Problem statement
In the listing below, print exactly the lines between the line holding "- Clean git" and the line holding "- A Valid email", inclusive, and no more.

Provided data
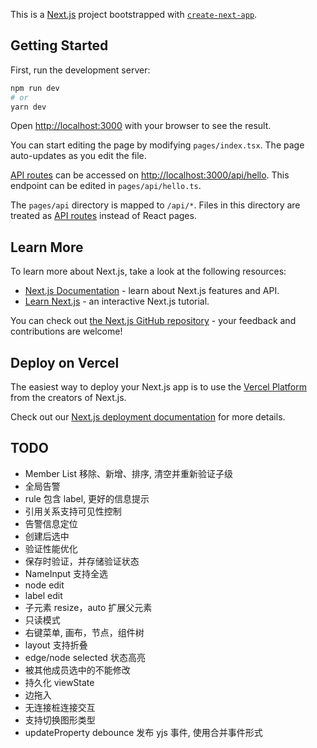 This is a [Next.js](https://nextjs.org/) project bootstrapped with [`create-next-app`](https://github.com/vercel/next.js/tree/canary/packages/create-next-app).

## Getting Started

First, run the development server:

```bash
npm run dev
# or
yarn dev
```

Open [http://localhost:3000](http://localhost:3000) with your browser to see the result.

You can start editing the page by modifying `pages/index.tsx`. The page auto-updates as you edit the file.

[API routes](https://nextjs.org/docs/api-routes/introduction) can be accessed on [http://localhost:3000/api/hello](http://localhost:3000/api/hello). This endpoint can be edited in `pages/api/hello.ts`.

The `pages/api` directory is mapped to `/api/*`. Files in this directory are treated as [API routes](https://nextjs.org/docs/api-routes/introduction) instead of React pages.

## Learn More

To learn more about Next.js, take a look at the following resources:

- [Next.js Documentation](https://nextjs.org/docs) - learn about Next.js features and API.
- [Learn Next.js](https://nextjs.org/learn) - an interactive Next.js tutorial.

You can check out [the Next.js GitHub repository](https://github.com/vercel/next.js/) - your feedback and contributions are welcome!

## Deploy on Vercel

The easiest way to deploy your Next.js app is to use the [Vercel Platform](https://vercel.com/new?utm_medium=default-template&filter=next.js&utm_source=create-next-app&utm_campaign=create-next-app-readme) from the creators of Next.js.

Check out our [Next.js deployment documentation](https://nextjs.org/docs/deployment) for more details.

## TODO

- Member List 移除、新增、排序, 清空并重新验证子级
- 全局告警
- rule 包含 label, 更好的信息提示
- 引用关系支持可见性控制
- 告警信息定位
- 创建后选中
- 验证性能优化
- 保存时验证，并存储验证状态
- NameInput 支持全选
- node edit
- label edit
- 子元素 resize，auto 扩展父元素
- 只读模式
- 右键菜单, 画布，节点，组件树
- layout 支持折叠
- edge/node selected 状态高亮
- 被其他成员选中的不能修改
- 持久化 viewState
- 边拖入
- 无连接桩连接交互
- 支持切换图形类型
- updateProperty debounce 发布 yjs 事件, 使用合并事件形式
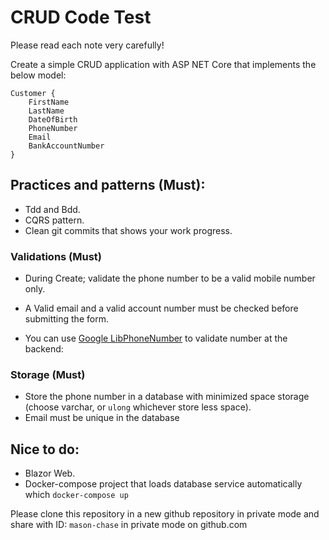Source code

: # CRUD Code Test 

Please read each note very carefully!

Create a simple CRUD application with ASP NET Core that implements the below model:
```
Customer {
	FirstName
	LastName
	DateOfBirth
	PhoneNumber
	Email
	BankAccountNumber
}
```
## Practices and patterns (Must):

- Tdd and Bdd.
- CQRS pattern.
- Clean git commits that shows your work progress.

### Validations (Must)

- During Create; validate the phone number to be a valid mobile number only.

- A Valid email and a valid account number must be checked before submitting the form.
- You can use [Google LibPhoneNumber](https://github.com/google/libphonenumber) to validate number at the backend:


### Storage (Must)

- Store the phone number in a database with minimized space storage (choose varchar, or `ulong` whichever store less space).
- Email must be unique in the database

## Nice to do:
- Blazor Web.
- Docker-compose project that loads database service automatically which `docker-compose up`

Please clone this repository in a new github repository in private mode and share with ID: `mason-chase` in private mode on github.com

Answer to this problem
- Clean git commits that shows your work progress.

### Validations (Must)

- During Create; validate the phone number to be a valid mobile number only.

- A Valid email and a valid account number must be checked before submitting the form.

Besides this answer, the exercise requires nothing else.